Lost meant many things to the Te’alan, but in this case, we had thought that Devan’s younger brother, Brand, had been lost while fighting along the front lines. Many Te’alan were lost there, and he’d been serving as the Trelking demanded, determined to learn enough to come back and serve at his father’s side. Once, Devan would have been expected to serve a similar fate, but she’d been essentially reassigned when I showed up, and then again after she was betrothed to the Druist Mage.

Brand had always been a little off, but I was never able to quite explain why I felt that way. I didn’t know him all that well—he’d been lost too soon for that—but he’d pestered me about painting, and tried to understand what I did, and how it was different from what the Te’alan could do.

“This your father’s idea to hide him from us?”

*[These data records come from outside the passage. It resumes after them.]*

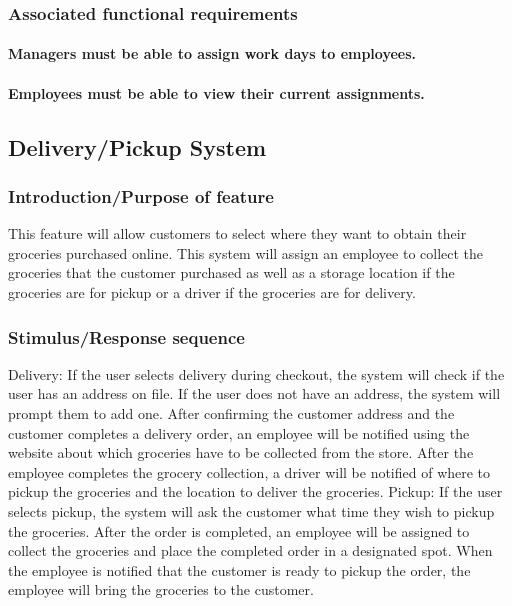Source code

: \documentclass{scrreprt}
\theoremstyle{funreq}
\begin{document}
	\subsubsection{Associated functional requirements}
	\paragraph[]{\normalfont Managers must be able to assign work days to employees.}
	\paragraph[]{\normalfont Employees must be able to view their current assignments.}
	
	\subsection{Delivery/Pickup System}
	\subsubsection{Introduction/Purpose of feature}
	This feature will allow customers to select where they want to obtain their groceries purchased online.  This system will assign an employee to collect the groceries that the customer purchased as well as a storage location if the groceries are for pickup or a driver if the groceries are for delivery.
	\subsubsection{Stimulus/Response sequence}
	Delivery: If the user selects delivery during checkout, the system will check if the user has an address on file.  If the user does not have an address, the system will prompt them to add one.  After confirming the customer address and the customer completes a delivery order, an employee will be notified using the website about which groceries have to be collected from the store.  After the employee completes the grocery collection, a driver will be notified of where to pickup the groceries and the location to deliver the groceries.
	Pickup: If the user selects pickup, the system will ask the customer what time they wish to pickup the groceries.  After the order is completed, an employee will be assigned to collect the groceries and place the completed order in a designated spot.  When the employee is notified that the customer is ready to pickup the order, the employee will bring the groceries to the customer.
	
\end{document}

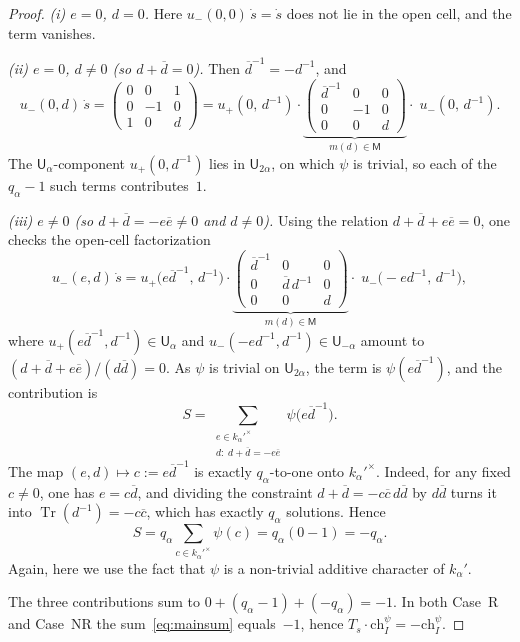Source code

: \documentclass[11pt]{amsart}
\theoremstyle{definition}
\theoremstyle{remark}
\DeclareMathOperator{\Tr}{Tr}
\newcommand{\barr}[1]{\overline{#1}}
\begin{document}
\begin{proof}
\emph{(i) $e=0$, $d=0$.} Here $u_-(0,0)\,\dot{s} = \dot{s}$ does not lie in the open cell, and the term vanishes.

\emph{(ii) $e=0$, $d\neq 0$ (so $d+\barr d = 0$).} Then $\barr d^{-1} = -d^{-1}$, and
\[
u_-(0,d)\,\dot{s} = \begin{pmatrix}0&0&1\\0&-1&0\\1&0&d\end{pmatrix}
= u_+(0,\,d^{-1})\cdot
\underbrace{\begin{pmatrix}\barr d^{-1}&0&0\\0&-1&0\\0&0&d\end{pmatrix}}_{m(d)\in\mathsf{M}}
\cdot\;u_-(0,\,d^{-1}).
\]
The $\mathsf{U}_\alpha$-component $u_+(0,d^{-1})$ lies in $\mathsf{U}_{2\alpha}$, on which $\psi$ is trivial, so each of the $q_\alpha - 1$ such terms contributes~$1$.

\emph{(iii) $e\neq 0$ (so $d+\barr d = -e\barr e\neq 0$ and $d\neq 0$).} Using the relation $d+\barr d+e\barr e = 0$, one checks the open-cell factorization
\[
u_-(e,d)\,\dot{s}
= u_+\bigl(e\barr d^{-1},\, d^{-1}\bigr)\cdot
\underbrace{\begin{pmatrix}\barr d^{-1}&0&0\\0&\barr d\,d^{-1}&0\\0&0&d\end{pmatrix}}_{m(d)\in\mathsf{M}}
\cdot\;u_-\bigl(-e d^{-1},\, d^{-1}\bigr),
\]
where $u_+(e\barr d^{-1}, d^{-1})\in\mathsf{U}_\alpha$ and $u_-(-ed^{-1}, d^{-1})\in\mathsf{U}_{-\alpha}$ amount to $(d+\barr d+e\barr e)/(d\barr d) = 0$. As $\psi$ is trivial on $\mathsf{U}_{2\alpha}$, the term is $\psi(e\barr{d}^{-1})$, and the contribution is
\[
S = \sum_{\substack{e\in k_\alpha'^\times\\ d:\; d+\barr{d}=-e\barr{e}}}
\psi\bigl(e\barr{d}^{-1}\bigr).
\]
The map $(e,d)\mapsto c := e\barr{d}^{-1}$ is exactly $q_\alpha$-to-one onto $k_\alpha'^\times$. Indeed, for any fixed $c \neq 0$, one has $e = c\barr{d}$, and dividing the constraint $d+\barr{d} = -c\barr{c}\,d\barr{d}$ by $d\barr d$ turns it into $\Tr(d^{-1}) = -c\barr{c}$, which has exactly $q_\alpha$ solutions. Hence
\[
S = q_\alpha \sum_{c\in k_\alpha'^\times} \psi(c) = q_\alpha(0-1) = -q_\alpha.
\]
Again, here we use the fact that $\psi$ is a non-trivial additive character of $k_\alpha'$.

\smallskip
The three contributions sum to $0 + (q_\alpha - 1) + (-q_\alpha) = -1$. In both Case~R and Case~NR the sum~\eqref{eq:mainsum} equals~$-1$, hence $T_s\cdot\mathrm{ch}_I^\psi = -\mathrm{ch}_I^\psi$.
\end{proof}
\end{document}
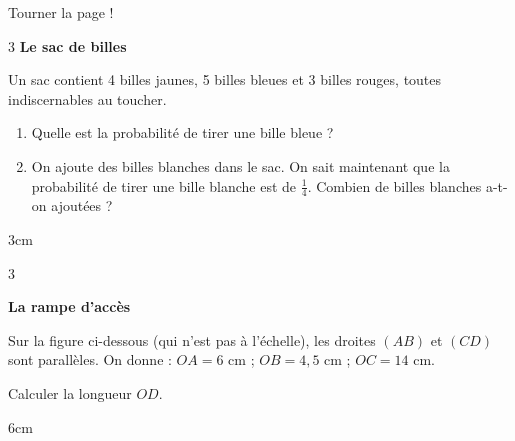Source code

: \documentclass[a4paper]{book}
\begin{document}
{    \vfill
    \hfill Tourner la page !


\newpage
    
    
    \begin{exerciceNote}{3}
        \textbf{Le sac de billes}
        
        Un sac contient 4 billes jaunes, 5 billes bleues et 3 billes rouges, toutes indiscernables au toucher.
        \begin{enumerate}
            \item Quelle est la probabilité de tirer une bille bleue ?
            \item On ajoute des billes blanches dans le sac. On sait maintenant que la probabilité de tirer une bille blanche est de $\frac{1}{4}$. Combien de billes blanches a-t-on ajoutées ?
        \end{enumerate}
        \begin{ZoneReponse}{3cm}
        \end{ZoneReponse}
    \end{exerciceNote}

    
    \begin{exerciceNote}{3}
        \begin{minipage}{0.4\linewidth}
            \textbf{La rampe d'accès}
            
            Sur la figure ci-dessous (qui n'est pas à l'échelle), les droites $(AB)$ et $(CD)$ sont parallèles.
            On donne : $OA = 6$ cm ; $OB = 4,5$ cm ; $OC = 14$ cm.

            \bigskip

            Calculer la longueur $OD$.
        \end{minipage}
        \hfill
        \begin{minipage}{0.39\linewidth}
            \begin{center}
            \end{center}
        \end{minipage}
                
        \begin{ZoneReponse}{6cm}
        \end{ZoneReponse}
    \end{exerciceNote}

}
\end{document}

“Probably,” she said, shaking her head in a way I knew meant she was angry.

“Why hide him from you?”

“Why does he do anything, Ollie?” she asked. She almost reached the fence but stopped, turning and sniffing at the air.

“You think he sent him through while he distracted the shifters?” I asked.

“Hell if I know,” Devan said. She started away from the hole in the fence, and I followed her, frowning. “Why him? And why would my father send him if he was only going to demand you find this box?”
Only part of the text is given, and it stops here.